Saved data entries
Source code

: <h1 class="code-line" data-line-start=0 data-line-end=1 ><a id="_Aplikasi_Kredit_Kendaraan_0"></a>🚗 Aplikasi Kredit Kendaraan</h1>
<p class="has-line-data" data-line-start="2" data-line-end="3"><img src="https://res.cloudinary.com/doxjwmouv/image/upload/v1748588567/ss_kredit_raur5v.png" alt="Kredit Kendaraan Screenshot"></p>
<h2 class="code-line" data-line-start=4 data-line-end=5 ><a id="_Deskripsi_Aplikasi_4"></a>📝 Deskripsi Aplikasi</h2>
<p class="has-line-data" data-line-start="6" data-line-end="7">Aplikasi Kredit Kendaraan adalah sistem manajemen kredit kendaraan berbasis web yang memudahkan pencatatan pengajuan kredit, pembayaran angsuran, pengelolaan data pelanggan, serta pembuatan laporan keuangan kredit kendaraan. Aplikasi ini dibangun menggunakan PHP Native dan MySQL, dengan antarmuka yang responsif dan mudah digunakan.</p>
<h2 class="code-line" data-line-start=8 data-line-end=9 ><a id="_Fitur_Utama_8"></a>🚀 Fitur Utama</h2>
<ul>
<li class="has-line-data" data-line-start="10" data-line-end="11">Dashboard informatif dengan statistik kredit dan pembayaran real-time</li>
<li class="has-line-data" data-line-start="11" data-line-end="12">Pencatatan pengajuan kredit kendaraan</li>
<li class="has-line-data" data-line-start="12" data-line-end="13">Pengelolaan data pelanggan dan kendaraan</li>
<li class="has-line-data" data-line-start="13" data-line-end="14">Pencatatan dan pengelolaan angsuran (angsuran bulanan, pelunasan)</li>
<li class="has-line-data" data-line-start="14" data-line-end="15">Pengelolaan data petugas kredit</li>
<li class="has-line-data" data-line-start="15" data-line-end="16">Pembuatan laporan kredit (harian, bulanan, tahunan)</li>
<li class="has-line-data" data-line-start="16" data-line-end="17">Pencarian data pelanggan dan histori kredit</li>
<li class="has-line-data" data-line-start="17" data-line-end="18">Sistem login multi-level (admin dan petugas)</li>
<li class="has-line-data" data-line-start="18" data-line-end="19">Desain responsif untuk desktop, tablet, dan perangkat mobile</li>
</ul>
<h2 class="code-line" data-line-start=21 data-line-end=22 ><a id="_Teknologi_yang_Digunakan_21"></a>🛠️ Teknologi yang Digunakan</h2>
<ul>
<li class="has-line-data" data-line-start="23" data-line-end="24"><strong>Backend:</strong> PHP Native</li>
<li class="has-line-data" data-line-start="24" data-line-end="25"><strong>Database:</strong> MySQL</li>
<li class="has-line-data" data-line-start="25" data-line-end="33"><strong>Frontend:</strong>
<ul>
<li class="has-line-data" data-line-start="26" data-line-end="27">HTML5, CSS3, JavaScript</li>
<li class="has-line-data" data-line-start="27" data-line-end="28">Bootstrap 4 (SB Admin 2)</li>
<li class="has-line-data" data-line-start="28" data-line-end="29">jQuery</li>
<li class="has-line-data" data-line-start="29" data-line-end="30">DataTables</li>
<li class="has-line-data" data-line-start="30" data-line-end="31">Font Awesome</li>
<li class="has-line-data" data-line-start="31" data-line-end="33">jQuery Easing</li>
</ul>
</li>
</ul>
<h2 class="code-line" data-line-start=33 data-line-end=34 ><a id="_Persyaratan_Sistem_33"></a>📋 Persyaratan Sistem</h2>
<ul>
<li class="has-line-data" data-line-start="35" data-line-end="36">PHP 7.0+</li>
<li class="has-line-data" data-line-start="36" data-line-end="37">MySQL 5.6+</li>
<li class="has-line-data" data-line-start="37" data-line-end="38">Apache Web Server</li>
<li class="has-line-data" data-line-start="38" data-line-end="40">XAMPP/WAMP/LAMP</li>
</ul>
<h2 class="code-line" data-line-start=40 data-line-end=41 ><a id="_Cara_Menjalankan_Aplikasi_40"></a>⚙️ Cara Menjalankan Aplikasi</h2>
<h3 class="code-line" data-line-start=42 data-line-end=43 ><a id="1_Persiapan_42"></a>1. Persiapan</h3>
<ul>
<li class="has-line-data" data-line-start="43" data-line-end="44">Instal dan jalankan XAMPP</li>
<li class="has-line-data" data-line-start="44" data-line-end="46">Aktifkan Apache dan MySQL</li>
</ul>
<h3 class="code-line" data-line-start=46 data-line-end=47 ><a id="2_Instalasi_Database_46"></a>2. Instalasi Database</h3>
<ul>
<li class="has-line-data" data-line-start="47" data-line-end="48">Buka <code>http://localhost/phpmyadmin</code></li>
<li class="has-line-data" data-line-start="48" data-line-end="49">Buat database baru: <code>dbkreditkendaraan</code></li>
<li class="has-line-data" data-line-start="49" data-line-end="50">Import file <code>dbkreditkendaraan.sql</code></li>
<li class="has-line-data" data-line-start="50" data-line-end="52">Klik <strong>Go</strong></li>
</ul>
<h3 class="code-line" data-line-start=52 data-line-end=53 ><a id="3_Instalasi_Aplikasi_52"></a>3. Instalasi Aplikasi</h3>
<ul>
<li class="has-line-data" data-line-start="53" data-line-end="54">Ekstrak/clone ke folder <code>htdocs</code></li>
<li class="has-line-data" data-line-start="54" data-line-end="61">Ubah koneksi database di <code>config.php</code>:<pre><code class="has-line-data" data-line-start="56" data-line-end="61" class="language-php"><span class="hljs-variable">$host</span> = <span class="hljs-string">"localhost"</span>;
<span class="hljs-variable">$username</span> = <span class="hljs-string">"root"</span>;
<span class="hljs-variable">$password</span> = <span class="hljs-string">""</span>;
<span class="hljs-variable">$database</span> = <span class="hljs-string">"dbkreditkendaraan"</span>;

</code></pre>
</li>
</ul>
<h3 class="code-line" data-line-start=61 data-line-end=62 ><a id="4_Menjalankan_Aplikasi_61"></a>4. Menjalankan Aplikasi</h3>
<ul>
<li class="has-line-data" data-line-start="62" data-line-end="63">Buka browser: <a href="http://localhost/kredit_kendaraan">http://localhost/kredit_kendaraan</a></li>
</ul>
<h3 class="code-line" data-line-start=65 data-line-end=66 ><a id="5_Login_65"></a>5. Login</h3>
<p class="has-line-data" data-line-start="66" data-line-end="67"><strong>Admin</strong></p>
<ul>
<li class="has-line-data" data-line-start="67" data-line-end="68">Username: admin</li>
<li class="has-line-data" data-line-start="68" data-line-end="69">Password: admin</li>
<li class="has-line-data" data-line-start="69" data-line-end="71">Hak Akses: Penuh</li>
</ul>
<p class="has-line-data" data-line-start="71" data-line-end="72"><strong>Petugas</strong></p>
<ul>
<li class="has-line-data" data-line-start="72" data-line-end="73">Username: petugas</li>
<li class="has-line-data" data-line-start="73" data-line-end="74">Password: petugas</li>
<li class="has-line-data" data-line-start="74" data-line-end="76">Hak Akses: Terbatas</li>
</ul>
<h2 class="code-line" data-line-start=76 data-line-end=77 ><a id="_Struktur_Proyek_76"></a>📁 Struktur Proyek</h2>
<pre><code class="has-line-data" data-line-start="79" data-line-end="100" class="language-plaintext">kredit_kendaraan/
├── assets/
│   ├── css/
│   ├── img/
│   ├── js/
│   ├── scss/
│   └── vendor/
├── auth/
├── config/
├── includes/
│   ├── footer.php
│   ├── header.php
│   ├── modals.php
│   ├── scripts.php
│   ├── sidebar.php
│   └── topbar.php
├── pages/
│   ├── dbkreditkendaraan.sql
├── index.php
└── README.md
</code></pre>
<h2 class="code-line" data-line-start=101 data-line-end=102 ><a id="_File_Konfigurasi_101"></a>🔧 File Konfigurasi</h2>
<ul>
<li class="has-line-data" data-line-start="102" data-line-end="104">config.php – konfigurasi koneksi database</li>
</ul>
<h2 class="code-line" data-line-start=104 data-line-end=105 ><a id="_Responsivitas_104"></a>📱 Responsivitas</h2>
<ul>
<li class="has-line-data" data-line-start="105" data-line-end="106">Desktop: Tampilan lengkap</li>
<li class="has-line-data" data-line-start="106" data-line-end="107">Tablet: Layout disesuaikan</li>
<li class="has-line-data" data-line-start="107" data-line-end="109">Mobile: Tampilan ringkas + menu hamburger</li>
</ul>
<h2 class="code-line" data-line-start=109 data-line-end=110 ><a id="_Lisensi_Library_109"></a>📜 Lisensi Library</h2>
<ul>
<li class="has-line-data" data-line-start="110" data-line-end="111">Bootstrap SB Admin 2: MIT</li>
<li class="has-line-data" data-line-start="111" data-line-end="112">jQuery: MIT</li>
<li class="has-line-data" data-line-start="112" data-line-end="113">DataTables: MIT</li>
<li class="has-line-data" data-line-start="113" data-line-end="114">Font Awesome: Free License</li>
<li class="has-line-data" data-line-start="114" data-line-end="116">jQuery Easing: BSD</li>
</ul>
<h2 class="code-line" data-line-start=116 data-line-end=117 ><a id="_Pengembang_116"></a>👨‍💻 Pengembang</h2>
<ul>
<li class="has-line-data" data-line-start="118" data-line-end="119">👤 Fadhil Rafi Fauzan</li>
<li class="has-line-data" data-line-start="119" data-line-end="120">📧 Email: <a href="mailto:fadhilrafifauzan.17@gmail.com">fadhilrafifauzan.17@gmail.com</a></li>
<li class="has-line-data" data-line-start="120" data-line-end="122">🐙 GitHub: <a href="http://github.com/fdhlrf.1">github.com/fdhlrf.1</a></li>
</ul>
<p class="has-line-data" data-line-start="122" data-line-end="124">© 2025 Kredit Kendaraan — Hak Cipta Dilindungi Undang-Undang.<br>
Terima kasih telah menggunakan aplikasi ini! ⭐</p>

Assignment - Show the lines of the records that contain the word "config".

Result for this exercise -
<li class="has-line-data" data-line-start="54" data-line-end="61">Ubah koneksi database di <code>config.php</code>:<pre><code class="has-line-data" data-line-start="56" data-line-end="61" class="language-php"><span class="hljs-variable">$host</span> = <span class="hljs-string">"localhost"</span>;
├── config/
<li class="has-line-data" data-line-start="102" data-line-end="104">config.php – konfigurasi koneksi database</li>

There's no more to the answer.